I remember my ph being at 7.0 before the cycle. 
Now its 6.0 should I leave it or raise it?

This look ok?







Thanks..


----------



## Grosse Gurke (Jan 3, 2003)

fluidnyc said:


> *Results*
> 
> Ammo = skyhigh
> Nitrites = skyhigh
> ...


 These numbers are a little confusing to me because usually the cycle works in a chain effect.....with ammonia droping to zero when nitrItes go skyhigh, and nitrItes droping to zero when nitrAtes increase. Usually you dont see all 3 present at the same time and not in high numbers ...at least not in my experience.
Have you added anything to help the cycle along...bio-spira, a seeded filter, gravel from another tank...anything?
Time to bring in DohH!!!


----------



## fluidnyc (Oct 15, 2003)

I have added "CYCLE" to the tank(s).

Also my dads tank is cycling. its a week ahead of me, and his PH is 6.0 also.

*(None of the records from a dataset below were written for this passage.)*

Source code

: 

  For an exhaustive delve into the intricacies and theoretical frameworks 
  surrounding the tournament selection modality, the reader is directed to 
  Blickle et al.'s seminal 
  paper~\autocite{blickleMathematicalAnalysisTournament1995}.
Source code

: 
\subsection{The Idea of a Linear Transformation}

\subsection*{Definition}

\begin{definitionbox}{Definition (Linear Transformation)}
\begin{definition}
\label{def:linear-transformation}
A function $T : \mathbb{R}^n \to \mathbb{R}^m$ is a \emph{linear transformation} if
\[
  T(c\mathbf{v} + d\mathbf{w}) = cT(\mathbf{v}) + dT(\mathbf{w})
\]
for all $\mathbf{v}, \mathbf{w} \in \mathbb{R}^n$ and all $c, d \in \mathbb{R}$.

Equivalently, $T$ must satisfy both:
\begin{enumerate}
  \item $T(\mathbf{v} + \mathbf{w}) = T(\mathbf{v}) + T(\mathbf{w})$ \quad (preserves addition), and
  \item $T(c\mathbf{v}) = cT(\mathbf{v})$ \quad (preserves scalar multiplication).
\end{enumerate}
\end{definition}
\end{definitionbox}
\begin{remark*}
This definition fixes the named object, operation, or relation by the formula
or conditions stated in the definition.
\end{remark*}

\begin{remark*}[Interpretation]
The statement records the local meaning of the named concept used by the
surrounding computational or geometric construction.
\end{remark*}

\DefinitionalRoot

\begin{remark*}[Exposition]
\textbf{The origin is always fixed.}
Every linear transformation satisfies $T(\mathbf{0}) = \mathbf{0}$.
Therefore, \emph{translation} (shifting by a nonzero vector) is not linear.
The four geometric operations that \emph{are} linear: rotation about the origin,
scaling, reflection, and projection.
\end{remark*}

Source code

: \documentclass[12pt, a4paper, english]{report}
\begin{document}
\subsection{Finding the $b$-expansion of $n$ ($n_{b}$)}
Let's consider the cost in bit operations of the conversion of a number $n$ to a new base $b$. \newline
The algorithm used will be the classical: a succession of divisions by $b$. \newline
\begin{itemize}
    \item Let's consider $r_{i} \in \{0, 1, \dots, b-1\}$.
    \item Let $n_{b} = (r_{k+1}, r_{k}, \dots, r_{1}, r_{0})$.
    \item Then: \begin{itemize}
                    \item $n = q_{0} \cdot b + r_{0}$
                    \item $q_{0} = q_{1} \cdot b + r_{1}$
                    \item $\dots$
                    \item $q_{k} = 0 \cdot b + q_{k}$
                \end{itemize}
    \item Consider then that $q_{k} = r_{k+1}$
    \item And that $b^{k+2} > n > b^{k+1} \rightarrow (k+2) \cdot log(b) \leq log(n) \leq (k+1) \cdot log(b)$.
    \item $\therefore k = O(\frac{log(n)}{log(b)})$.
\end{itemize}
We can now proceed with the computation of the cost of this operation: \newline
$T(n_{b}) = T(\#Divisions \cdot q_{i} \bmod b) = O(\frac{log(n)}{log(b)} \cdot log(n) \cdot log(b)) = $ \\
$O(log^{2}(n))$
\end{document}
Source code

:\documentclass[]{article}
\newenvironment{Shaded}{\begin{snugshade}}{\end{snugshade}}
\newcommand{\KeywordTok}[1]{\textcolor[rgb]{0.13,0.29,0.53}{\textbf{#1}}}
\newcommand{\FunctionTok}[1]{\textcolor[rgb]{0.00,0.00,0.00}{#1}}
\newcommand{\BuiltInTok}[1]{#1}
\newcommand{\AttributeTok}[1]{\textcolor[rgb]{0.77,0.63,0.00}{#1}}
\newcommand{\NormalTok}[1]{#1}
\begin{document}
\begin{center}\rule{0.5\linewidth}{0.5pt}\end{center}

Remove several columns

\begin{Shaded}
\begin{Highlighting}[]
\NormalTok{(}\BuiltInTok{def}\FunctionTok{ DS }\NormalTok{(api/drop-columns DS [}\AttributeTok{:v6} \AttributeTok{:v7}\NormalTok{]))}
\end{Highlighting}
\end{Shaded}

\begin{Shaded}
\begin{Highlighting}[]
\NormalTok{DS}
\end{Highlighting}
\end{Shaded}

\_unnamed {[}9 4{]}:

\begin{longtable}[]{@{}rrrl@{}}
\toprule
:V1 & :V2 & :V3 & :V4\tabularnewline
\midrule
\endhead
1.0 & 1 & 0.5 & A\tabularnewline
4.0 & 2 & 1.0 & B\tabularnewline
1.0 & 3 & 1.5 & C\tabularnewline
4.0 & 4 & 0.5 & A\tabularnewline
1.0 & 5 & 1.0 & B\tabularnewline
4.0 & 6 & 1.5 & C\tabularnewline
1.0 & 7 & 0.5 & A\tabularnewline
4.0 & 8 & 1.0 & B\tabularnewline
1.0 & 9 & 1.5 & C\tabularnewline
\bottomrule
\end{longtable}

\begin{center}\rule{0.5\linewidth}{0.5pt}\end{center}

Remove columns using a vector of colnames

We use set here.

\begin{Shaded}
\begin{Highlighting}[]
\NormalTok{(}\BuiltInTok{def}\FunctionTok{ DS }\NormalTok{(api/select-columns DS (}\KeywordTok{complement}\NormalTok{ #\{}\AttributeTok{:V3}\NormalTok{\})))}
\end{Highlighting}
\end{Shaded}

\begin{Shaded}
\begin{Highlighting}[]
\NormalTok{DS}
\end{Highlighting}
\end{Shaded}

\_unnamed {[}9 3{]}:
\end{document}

After I just checked his, i tested the tap water i use from the sink, and that ph is 7.0

My dads ammonia is getting lower. 
and His nitrites are skyhigh, his nitrate is 5.0

mean while my ammo is still high, and nitrites are getting higher/spiking.
thing is now i see Nitraes at 10.0


----------



## Judazzz (Jan 13, 2003)

grosse gurke said:


> fluidnyc said:
> 
> 
> > *Results*
> ...


 Maybe the cycle is right in the middle of the ammonia and nitrIte spike - once ammonia reaches its peak, it gradually decreases in amount towards zero, while nitrItes increase towards its final peak: eventually, both levels will be about the same level, after which nitrIte will continue to rise, and ammonia will drop further...
Besides that, "skyhigh" doesn't mean very much (could be anything): could you be a bit more specific?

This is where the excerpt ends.